En casa

CON LA PUERTA PRINCIPAL NI SIQUIERA LO INTENTÓ, CONVENCIDA de que estaría echado el cerrojo. La ventana de su dormitorio estaba a tres metros del suelo y por supuesto también cerrada. Lo mismo ocurría con las ventanas de la parte de atrás, así como con la puerta de cristal corredera. Pero en el sótano había una ventana que estaría abierta, porque no se podía cerrar del todo. Llevaba años abierta dos centímetros.

Encontró una cizalla oxidada y la usó para cortar la rejilla metálica, después empujó la ventana y se coló por la ranura larga y ancha.

El sótano era una habitación grande y sin terminar con cañerías que recubrían el techo. La lavadora y la secadora estaban en una pared, junto a las escaleras, y la caldera en la contraria. El resto era un batiburrillo de cajas, bolsas de basura con la ropa vieja de Vic y una butaca tapizada con tela de cuadros con una acuarela malísima de un puente cubierto, enmarcada, apoyada en el respaldo. Vic recordaba vagamente haberla pintado en el primer curso de instituto. Era más fea que un culo. Sin ningún sentido de la perspectiva. Se entretuvo un rato pintándole una bandada de pollas voladoras en el cielo con rotulador permanente, luego la tiró al suelo y bajó el respaldo de la butaca de manera que casi era una cama. Encontró ropa en la secadora. Quería secar las zapatillas deportivas pero sabía que el tan-cata-clan despertaría a su madre, así que las dejó en el primer peldaño de la escalera.

Encontró unos anoraks de plumas en una bolsa de basura, se acurrucó en la butaca y se tapó con ellos. La butaca no se ponía del todo horizontal y pensó que le resultaría imposible dormir, así hecha un ocho, pero en algún momento cerró los ojos y cuando los abrió por la ranura de la ventana se veía un trozo de cielo azul.

Lo que la despertó fue un ruido de pisadas arriba y la voz agitada de su madre. Hablaba por el teléfono de la cocina, Vic lo sabía por como caminaba de un lado a otro.

—Claro que he llamado a la policía, Chris —dijo—. Me han dicho que volverá a casa cuando esté preparada para hacerlo —y añadió—: ¡No! ¡No lo van a hacer porque no es una niña desaparecida! Tiene diecisiete años, joder, Chris. A esa edad ni siquiera la consideran fugitiva.

Vic estaba a punto de levantarse y subir cuando pensó: Que le den. Que les den a los dos. Y se arrellanó de nuevo en la butaca.

Mientras tomaba la decisión sabía que era equivocada, que era una cosa horrible, esconderse allí abajo mientras su madre se volvía loca de preocupación en el piso de arriba. Pero registrar el dormitorio de una hija, leerle el diario, quitarle cosas que se había comprado con su dinero también era horrible. Y si Vic se tomaba un éxtasis de vez en cuando, eso también era culpa de sus padres, por haberse divorciado. Era culpa de su padre, por pegar a su madre. Ahora sabía que lo había hecho. No había olvidado el día en que le vio lavarse los nudillos en la pila. Incluso si la muy criticona y cotorra se lo merecía. Deseó tener algo de éxtasis. Guardaba una pastilla en la mochila, dentro del estuche, pero estaba arriba. Se preguntó si su madre saldría a buscarla.
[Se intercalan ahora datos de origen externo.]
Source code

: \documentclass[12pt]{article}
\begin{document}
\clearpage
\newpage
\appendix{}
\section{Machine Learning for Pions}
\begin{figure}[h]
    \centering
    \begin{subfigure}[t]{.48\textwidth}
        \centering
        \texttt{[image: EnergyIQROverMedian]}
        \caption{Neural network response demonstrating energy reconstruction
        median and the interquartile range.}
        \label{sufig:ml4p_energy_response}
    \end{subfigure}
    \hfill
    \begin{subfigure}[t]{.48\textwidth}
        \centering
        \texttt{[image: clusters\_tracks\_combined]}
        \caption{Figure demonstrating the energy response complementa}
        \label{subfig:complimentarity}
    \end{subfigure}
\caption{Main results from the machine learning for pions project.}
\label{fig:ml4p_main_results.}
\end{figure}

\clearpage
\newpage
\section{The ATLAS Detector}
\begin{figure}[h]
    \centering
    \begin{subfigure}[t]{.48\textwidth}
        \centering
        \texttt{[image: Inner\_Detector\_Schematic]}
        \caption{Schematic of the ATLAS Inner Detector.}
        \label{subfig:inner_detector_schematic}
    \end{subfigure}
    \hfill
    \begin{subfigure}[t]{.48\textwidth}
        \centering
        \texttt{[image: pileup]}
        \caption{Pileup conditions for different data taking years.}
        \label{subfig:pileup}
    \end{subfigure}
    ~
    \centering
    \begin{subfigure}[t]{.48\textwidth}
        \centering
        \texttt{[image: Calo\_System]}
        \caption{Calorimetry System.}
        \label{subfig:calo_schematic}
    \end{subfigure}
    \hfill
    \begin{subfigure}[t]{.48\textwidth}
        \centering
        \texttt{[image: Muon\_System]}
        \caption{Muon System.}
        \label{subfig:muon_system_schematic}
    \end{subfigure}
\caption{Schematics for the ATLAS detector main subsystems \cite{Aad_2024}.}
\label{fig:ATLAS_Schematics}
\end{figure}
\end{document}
—¡Pero tú no la estás educando, Chris! ¡Eso lo estoy haciendo yo sola!

Linda casi gritaba y Vic percibió llanto en su voz y por un instante casi estuvo a punto de cambiar de opinión. Pero de nuevo rectificó. Era como si el aguanieve caída durante la noche le hubiera traspasado la piel, hasta la sangre, y se la hubiera enfriado. Es lo que quería, frialdad interior, una paz gélida, un frío que dejara insensibles todos los sentimientos dolorosos, que congelara instantáneamente todos los malos pensamientos.

Querías perderme de vista. Pues lo has conseguido.

Su madre colgó el teléfono con brusquedad. Luego lo descolgó y volvió a colgarlo con otro golpe.

Vic se acurrucó debajo de las cazadoras.

En cinco minutos se había dormido otra vez.